しかし実際の所、いるのかいないのかわからない神様相手では裁判にはなりませんから、その神様を取り扱う様々な宗教団体を相手に裁判をする、という矛先の転換をしているのがこのお話のポイントです。ですから話の中心となるのは神の存在の有無やその責任、ということではなくて、「宗教って御大層なことばかり言ったりやったりしてるけど、ホントのところ人を救ってるの?」という部分にスポットが当てられるんです。つまり神を否定したり糾弾したりするのではなく、宗教というものの体質の在り方を問い掛けようとするのがこの物語なんです。

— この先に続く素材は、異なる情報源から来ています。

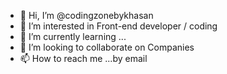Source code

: - 👋 Hi, I’m @codingzonebykhasan
- 👀 I’m interested in Front-end developer / coding
- 🌱 I’m currently learning ...
- 💞️ I’m looking to collaborate on Companies
- 📫 How to reach me ...by email

<!---
codingzonebykhasan/codingzonebykhasan is a ✨ special ✨ repository because its `README.md` (this file) appears on your GitHub profile.
You can click the Preview link to take a look at your changes.
--->
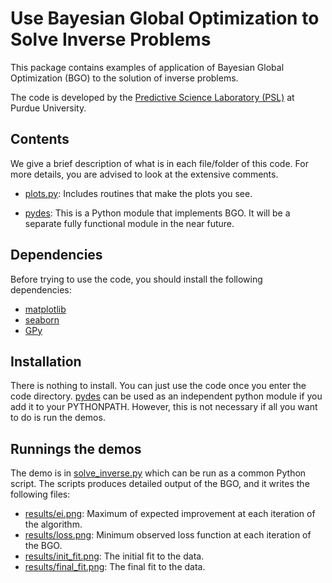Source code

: Use Bayesian Global Optimization to Solve Inverse Problems
======================================================================

This package contains examples of application of Bayesian Global Optimization
(BGO) to the solution of inverse problems.

The code is developed by the
[Predictive Science Laboratory (PSL)](http://www.predictivesciencelab.org) at
Purdue University.

Contents
--------

We give a brief description of what is in each file/folder of this code.
For more details, you are advised to look at the extensive comments.

* [plots.py](./plots.py):
Includes routines that make the plots you see.

* [pydes](./pydes):
This is a Python module that implements BGO.
It will be a separate fully functional module in the near future.

Dependencies
------------

Before trying to use the code, you should install the following dependencies:
* [matplotlib](http://matplotlib.org)
* [seaborn](http://stanford.edu/~mwaskom/software/seaborn/)
* [GPy](https://github.com/SheffieldML/GPy)

Installation
------------

There is nothing to install. You can just use the code once you enter the code
directory. [pydes](./pydes) can be used as an independent python module if you
add it to your PYTHONPATH. However, this is not necessary if all you want to
do is run the demos.

Runnings the demos
------------------

The demo is in [solve_inverse.py](./solve_inverse.py) which can be run as a 
common Python script.
The scripts produces detailed output of the BGO, and it writes the following
files:
* [results/ei.png](./results/ei.png):
Maximum of expected improvement at each iteration of the algorithm.
* [results/loss.png](./results/loss.png):
Minimum observed loss function at each iteration of the BGO.
* [results/init_fit.png](./results/init_fit.png):
The initial fit to the data.
* [results/final_fit.png](./results/final_fit.png):
The final fit to the data.

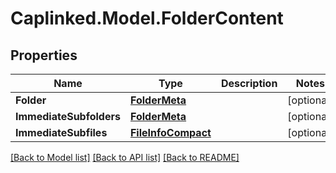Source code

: # Caplinked.Model.FolderContent
## Properties

Name | Type | Description | Notes
------------ | ------------- | ------------- | -------------
**Folder** | [**FolderMeta**](FolderMeta.md) |  | [optional] 
**ImmediateSubfolders** | [**FolderMeta**](FolderMeta.md) |  | [optional] 
**ImmediateSubfiles** | [**FileInfoCompact**](FileInfoCompact.md) |  | [optional] 

[[Back to Model list]](../README.md#documentation-for-models) [[Back to API list]](../README.md#documentation-for-api-endpoints) [[Back to README]](../README.md)

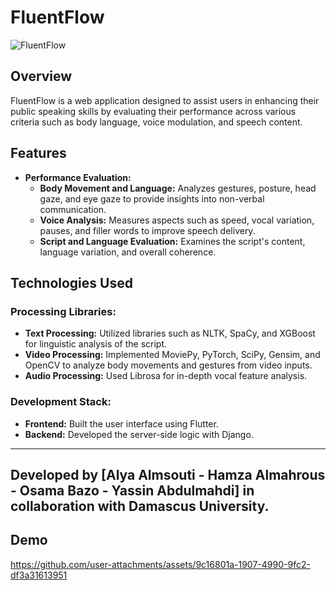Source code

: # FluentFlow

![FluentFlow](https://github.com/user-attachments/assets/60391808-2b11-474b-a40b-1ff968e2d511)

## Overview
FluentFlow is a web application designed to assist users in enhancing their public speaking skills by evaluating their performance across various criteria such as body language, voice modulation, and speech content.

## Features
- **Performance Evaluation:**
  - **Body Movement and Language:** Analyzes gestures, posture, head gaze, and eye gaze to provide insights into non-verbal communication.
  - **Voice Analysis:** Measures aspects such as speed, vocal variation, pauses, and filler words to improve speech delivery.
  - **Script and Language Evaluation:** Examines the script's content, language variation, and overall coherence.

## Technologies Used

### Processing Libraries:
- **Text Processing:** Utilized libraries such as NLTK, SpaCy, and XGBoost for linguistic analysis of the script.
- **Video Processing:** Implemented MoviePy, PyTorch, SciPy, Gensim, and OpenCV to analyze body movements and gestures from video inputs.
- **Audio Processing:** Used Librosa for in-depth vocal feature analysis.

### Development Stack:
- **Frontend:** Built the user interface using Flutter.
- **Backend:** Developed the server-side logic with Django.

---
Developed by **[Alya Almsouti - Hamza Almahrous - Osama Bazo - Yassin Abdulmahdi]** in collaboration with **Damascus University**.
---

## Demo

https://github.com/user-attachments/assets/9c16801a-1907-4990-9fc2-df3a31613951

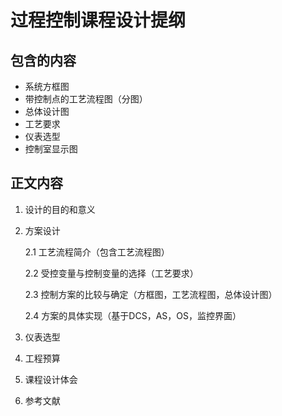 

# 过程控制课程设计提纲

## 包含的内容

- 系统方框图
- 带控制点的工艺流程图（分图）
- 总体设计图
- 工艺要求
- 仪表选型
- 控制室显示图

## 正文内容

1. 设计的目的和意义

2. 方案设计

   2.1 工艺流程简介（包含工艺流程图）

   2.2 受控变量与控制变量的选择（工艺要求）

   2.3 控制方案的比较与确定（方框图，工艺流程图，总体设计图）

   2.4 方案的具体实现（基于DCS，AS，OS，监控界面）

3. 仪表选型

4. 工程预算

5. 课程设计体会

6. 参考文献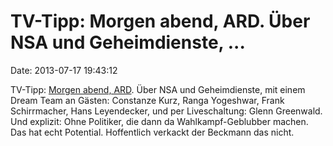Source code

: TV-Tipp: Morgen abend, ARD. Über NSA und Geheimdienste, \...
============================================================

Date: 2013-07-17 19:43:12

TV-Tipp: [Morgen abend,
ARD](http://www.daserste.de/unterhaltung/talk/beckmann/sendung/beckmann-18072013-der-glaeserne-buerger-100.html).
Über NSA und Geheimdienste, mit einem Dream Team an Gästen: Constanze
Kurz, Ranga Yogeshwar, Frank Schirrmacher, Hans Leyendecker, und per
Liveschaltung: Glenn Greenwald. Und explizit: Ohne Politiker, die dann
da Wahlkampf-Geblubber machen. Das hat echt Potential. Hoffentlich
verkackt der Beckmann das nicht.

この辺、神とか宗教とか、非常に扱い難いテーマを実に上手くエンターティメント作品として料理したなあ、と感じました。ただしその各種宗教団体を代表して裁判にやってきた教祖様の面々がどいつもこいつも怪しげで、実に可笑しいのと同時に「こんなやっちゃって大丈夫か!?」とちょっと心配になってしまった程です。

映画は前半カーンジーの演じるドタバタと、後半教祖様相手の法廷劇といった形で進行してゆきます。そしてこんな物語にアクセントを加えるのが天からやってきた神様の存在です。この神様、法廷で何か証言したりということはなく、「宗教の在り方」を論じあう法廷を興味深く見守り、そしてカーンジーに「そもそも宗教ってなんなのだろう?」ということを優しくアドバイスするんです。この会話を通してカーンジーは、無神論者なのにもかかわらず、胡乱な宗教団体相手に「正しい宗教の在り方」を論じることになり、それによりカーンジー自体が一人の教祖のように民衆から支持を集めてしまうんです。こういったどこか皮肉な逆転現象を描くところがまた秀逸な物語です。そしてこの「神様」を演じるのがアクシャイ・クマール。彼独特の鷹揚な演技は、神様役が実に似合っていて素敵でした。人と神と宗教の関わりを描くこの物語は、宗教の国インドらしい物語として高く評価できるでしょう。